Possibly the problem with the 'Over-Due' delay is the result of a problem identified in the book 'The Mythical Man-month' (or some such title like that), where the more people you throw at a project the more time it take to complete it. Paul working alone might just have had too large an advantage?

Lefty
That is known as Brooks Law (Fred Brooks wrote the MMM book). Here is the wikipedia entry on MMM
http://en.wikipedia.org/wiki/The_Mythical_Man-Month. However, Brooks Law would only come into effect if they added more people.

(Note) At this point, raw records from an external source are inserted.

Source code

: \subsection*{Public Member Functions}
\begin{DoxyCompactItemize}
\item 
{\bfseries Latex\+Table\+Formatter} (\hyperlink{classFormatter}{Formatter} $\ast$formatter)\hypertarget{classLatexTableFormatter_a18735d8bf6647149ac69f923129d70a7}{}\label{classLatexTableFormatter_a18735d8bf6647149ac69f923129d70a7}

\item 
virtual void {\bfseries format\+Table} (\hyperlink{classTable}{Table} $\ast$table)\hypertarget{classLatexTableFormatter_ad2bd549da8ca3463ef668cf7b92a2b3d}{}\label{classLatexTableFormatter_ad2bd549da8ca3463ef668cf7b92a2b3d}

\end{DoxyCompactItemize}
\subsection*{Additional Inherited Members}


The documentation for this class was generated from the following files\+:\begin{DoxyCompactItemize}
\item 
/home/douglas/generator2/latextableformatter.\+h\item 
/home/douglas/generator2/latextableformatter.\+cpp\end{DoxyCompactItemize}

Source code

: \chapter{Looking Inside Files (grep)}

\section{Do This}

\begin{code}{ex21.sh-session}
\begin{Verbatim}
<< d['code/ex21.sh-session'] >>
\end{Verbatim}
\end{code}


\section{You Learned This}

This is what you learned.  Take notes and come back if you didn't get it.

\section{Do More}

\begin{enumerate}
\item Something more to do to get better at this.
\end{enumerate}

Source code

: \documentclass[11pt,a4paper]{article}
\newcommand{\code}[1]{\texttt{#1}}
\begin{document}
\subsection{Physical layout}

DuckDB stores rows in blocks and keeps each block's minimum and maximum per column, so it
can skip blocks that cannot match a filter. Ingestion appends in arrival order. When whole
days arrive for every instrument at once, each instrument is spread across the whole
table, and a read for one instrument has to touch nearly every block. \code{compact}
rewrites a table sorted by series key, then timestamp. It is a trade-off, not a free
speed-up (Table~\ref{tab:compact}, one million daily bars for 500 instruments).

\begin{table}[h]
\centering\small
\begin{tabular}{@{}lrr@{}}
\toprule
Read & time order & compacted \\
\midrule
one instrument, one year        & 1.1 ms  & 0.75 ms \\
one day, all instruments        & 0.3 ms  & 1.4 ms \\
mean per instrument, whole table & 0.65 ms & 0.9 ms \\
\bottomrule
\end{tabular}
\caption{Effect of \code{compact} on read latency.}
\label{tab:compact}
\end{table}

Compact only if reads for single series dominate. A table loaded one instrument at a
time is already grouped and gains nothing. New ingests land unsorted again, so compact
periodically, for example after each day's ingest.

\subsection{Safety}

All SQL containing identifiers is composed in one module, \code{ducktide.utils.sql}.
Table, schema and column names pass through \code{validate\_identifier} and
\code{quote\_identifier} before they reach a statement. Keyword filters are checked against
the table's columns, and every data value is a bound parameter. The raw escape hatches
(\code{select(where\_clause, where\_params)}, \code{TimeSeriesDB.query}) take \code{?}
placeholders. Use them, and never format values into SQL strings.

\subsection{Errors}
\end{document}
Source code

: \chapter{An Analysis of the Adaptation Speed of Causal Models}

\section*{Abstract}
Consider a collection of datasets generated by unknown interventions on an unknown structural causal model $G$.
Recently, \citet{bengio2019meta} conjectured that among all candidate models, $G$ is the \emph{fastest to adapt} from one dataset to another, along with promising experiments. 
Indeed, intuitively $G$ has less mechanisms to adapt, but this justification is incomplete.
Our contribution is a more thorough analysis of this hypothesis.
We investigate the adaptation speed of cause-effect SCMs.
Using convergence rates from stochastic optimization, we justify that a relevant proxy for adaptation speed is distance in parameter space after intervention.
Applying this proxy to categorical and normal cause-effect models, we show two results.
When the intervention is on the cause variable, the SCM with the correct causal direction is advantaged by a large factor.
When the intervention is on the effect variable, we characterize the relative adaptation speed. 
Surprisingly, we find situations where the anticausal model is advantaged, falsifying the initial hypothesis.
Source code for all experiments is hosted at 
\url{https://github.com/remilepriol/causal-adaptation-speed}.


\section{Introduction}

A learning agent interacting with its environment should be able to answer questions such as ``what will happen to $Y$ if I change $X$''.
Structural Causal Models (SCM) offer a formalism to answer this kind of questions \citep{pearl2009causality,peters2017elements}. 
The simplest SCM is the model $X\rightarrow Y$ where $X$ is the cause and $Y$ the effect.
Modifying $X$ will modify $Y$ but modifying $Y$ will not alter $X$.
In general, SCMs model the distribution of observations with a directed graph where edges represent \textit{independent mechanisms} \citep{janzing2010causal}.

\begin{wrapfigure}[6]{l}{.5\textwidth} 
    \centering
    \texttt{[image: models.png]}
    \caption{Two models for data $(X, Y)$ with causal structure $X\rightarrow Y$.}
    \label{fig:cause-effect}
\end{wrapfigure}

I have no knowledge of the Arduino team, but I have worked in the high tech industry for 33 years now, and I have seen many late projects. I suspect the second system effect in Mythical Man-Month may be more of the cause:
The second-system effect proposes that, when an architect designs a second system, it is the most dangerous system he will ever design, because he will tend to incorporate all of the additions he originated but did not add (due to inherent time constraints) to the first system. Thus, when embarking upon a second system, an engineer should be mindful that he is susceptible to over-engineering it.If not the second system, I suspect part of the issue is just the fact that DUE is a completely different system than AVR. Do you do things like map the Arduino pins to ARM, or do you force users to have various #ifdef's in thier code. I haven't looked at the details of either ARM or AVR chips, but it may be some things like interrupts, PWM, sizes of the 'int' type, inline assembly, etc. are completely different.